• [EXTRACTED RECORDS]
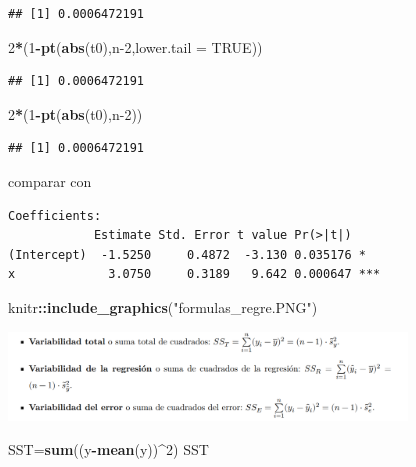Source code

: \documentclass[
]{article}
\newenvironment{Shaded}{\begin{snugshade}}{\end{snugshade}}
\newcommand{\DataTypeTok}[1]{\textcolor[rgb]{0.13,0.29,0.53}{#1}}
\newcommand{\DecValTok}[1]{\textcolor[rgb]{0.00,0.00,0.81}{#1}}
\newcommand{\KeywordTok}[1]{\textcolor[rgb]{0.13,0.29,0.53}{\textbf{#1}}}
\newcommand{\NormalTok}[1]{#1}
\newcommand{\OperatorTok}[1]{\textcolor[rgb]{0.81,0.36,0.00}{\textbf{#1}}}
\newcommand{\OtherTok}[1]{\textcolor[rgb]{0.56,0.35,0.01}{#1}}
\newcommand{\StringTok}[1]{\textcolor[rgb]{0.31,0.60,0.02}{#1}}
\begin{document}
\begin{verbatim}
## [1] 0.0006472191
\end{verbatim}

\begin{Shaded}
\begin{Highlighting}[]
\DecValTok{2}\OperatorTok{*}\NormalTok{(}\DecValTok{1}\OperatorTok{-}\KeywordTok{pt}\NormalTok{(}\KeywordTok{abs}\NormalTok{(t0),n}\DecValTok{-2}\NormalTok{,}\DataTypeTok{lower.tail =} \OtherTok{TRUE}\NormalTok{))}
\end{Highlighting}
\end{Shaded}

\begin{verbatim}
## [1] 0.0006472191
\end{verbatim}

\begin{Shaded}
\begin{Highlighting}[]
\DecValTok{2}\OperatorTok{*}\NormalTok{(}\DecValTok{1}\OperatorTok{-}\KeywordTok{pt}\NormalTok{(}\KeywordTok{abs}\NormalTok{(t0),n}\DecValTok{-2}\NormalTok{))}
\end{Highlighting}
\end{Shaded}

\begin{verbatim}
## [1] 0.0006472191
\end{verbatim}

comparar con

\begin{verbatim}
Coefficients:
            Estimate Std. Error t value Pr(>|t|)    
(Intercept)  -1.5250     0.4872  -3.130 0.035176 *  
x             3.0750     0.3189   9.642 0.000647 ***
\end{verbatim}

\begin{Shaded}
\begin{Highlighting}[]
\NormalTok{knitr}\OperatorTok{::}\KeywordTok{include_graphics}\NormalTok{(}\StringTok{"formulas_regre.PNG"}\NormalTok{)}
\end{Highlighting}
\end{Shaded}

\includegraphics[width=400px]{formulas_regre}

\begin{Shaded}
\begin{Highlighting}[]
\NormalTok{SST=}\KeywordTok{sum}\NormalTok{((y}\OperatorTok{-}\KeywordTok{mean}\NormalTok{(y))}\OperatorTok{^}\DecValTok{2}\NormalTok{)}
\NormalTok{SST}
\end{Highlighting}
\end{Shaded}
\end{document}
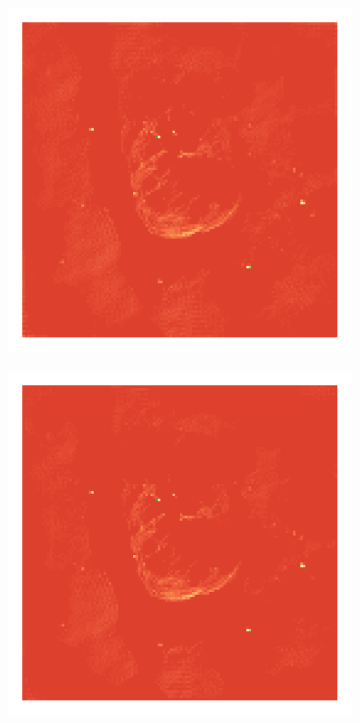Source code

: \begin{figure}[h]
\begin{subfigure}[b]{0.24\linewidth}
	\end{subfigure}
	\begin{subfigure}[b]{0.24\linewidth}
		\includegraphics[width=\linewidth, trim={18px 19px 18px 18px}, clip]{./chapters/05.results/g55/positive_deconv_model.png}
	\end{subfigure}
	\begin{subfigure}[b]{0.24\linewidth}
		\includegraphics[width=\linewidth, trim={18px 19px 18px 18px}, clip]{./chapters/05.results/g55/L1_model.png}
	\end{subfigure}
	

\end{figure}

• [YOUR GOAL]
Each line above is to be copied verbatim. Drop any image from the copy.

• [EXERCISE RESPONSE]
Source code

: \documentclass[
]{article}
\newenvironment{Shaded}{\begin{snugshade}}{\end{snugshade}}
\newcommand{\DataTypeTok}[1]{\textcolor[rgb]{0.13,0.29,0.53}{#1}}
\newcommand{\DecValTok}[1]{\textcolor[rgb]{0.00,0.00,0.81}{#1}}
\newcommand{\KeywordTok}[1]{\textcolor[rgb]{0.13,0.29,0.53}{\textbf{#1}}}
\newcommand{\NormalTok}[1]{#1}
\newcommand{\OperatorTok}[1]{\textcolor[rgb]{0.81,0.36,0.00}{\textbf{#1}}}
\newcommand{\OtherTok}[1]{\textcolor[rgb]{0.56,0.35,0.01}{#1}}
\newcommand{\StringTok}[1]{\textcolor[rgb]{0.31,0.60,0.02}{#1}}
\begin{document}
\begin{verbatim}
## [1] 0.0006472191
\end{verbatim}

\begin{Shaded}
\begin{Highlighting}[]
\DecValTok{2}\OperatorTok{*}\NormalTok{(}\DecValTok{1}\OperatorTok{-}\KeywordTok{pt}\NormalTok{(}\KeywordTok{abs}\NormalTok{(t0),n}\DecValTok{-2}\NormalTok{,}\DataTypeTok{lower.tail =} \OtherTok{TRUE}\NormalTok{))}
\end{Highlighting}
\end{Shaded}

\begin{verbatim}
## [1] 0.0006472191
\end{verbatim}

\begin{Shaded}
\begin{Highlighting}[]
\DecValTok{2}\OperatorTok{*}\NormalTok{(}\DecValTok{1}\OperatorTok{-}\KeywordTok{pt}\NormalTok{(}\KeywordTok{abs}\NormalTok{(t0),n}\DecValTok{-2}\NormalTok{))}
\end{Highlighting}
\end{Shaded}

\begin{verbatim}
## [1] 0.0006472191
\end{verbatim}

comparar con

\begin{verbatim}
Coefficients:
            Estimate Std. Error t value Pr(>|t|)    
(Intercept)  -1.5250     0.4872  -3.130 0.035176 *  
x             3.0750     0.3189   9.642 0.000647 ***
\end{verbatim}

\begin{Shaded}
\begin{Highlighting}[]
\NormalTok{knitr}\OperatorTok{::}\KeywordTok{include_graphics}\NormalTok{(}\StringTok{"formulas_regre.PNG"}\NormalTok{)}
\end{Highlighting}
\end{Shaded}

\includegraphics[width=400px]{formulas_regre}

\begin{Shaded}
\begin{Highlighting}[]
\NormalTok{SST=}\KeywordTok{sum}\NormalTok{((y}\OperatorTok{-}\KeywordTok{mean}\NormalTok{(y))}\OperatorTok{^}\DecValTok{2}\NormalTok{)}
\NormalTok{SST}
\end{Highlighting}
\end{Shaded}
\end{document}
Source code

: \begin{figure}[h]
\begin{subfigure}[b]{0.24\linewidth}
	\end{subfigure}
	\begin{subfigure}[b]{0.24\linewidth}
		\includegraphics[width=\linewidth, trim={18px 19px 18px 18px}, clip]{./chapters/05.results/g55/positive_deconv_model.png}
	\end{subfigure}
	\begin{subfigure}[b]{0.24\linewidth}
		\includegraphics[width=\linewidth, trim={18px 19px 18px 18px}, clip]{./chapters/05.results/g55/L1_model.png}
	\end{subfigure}
	

\end{figure}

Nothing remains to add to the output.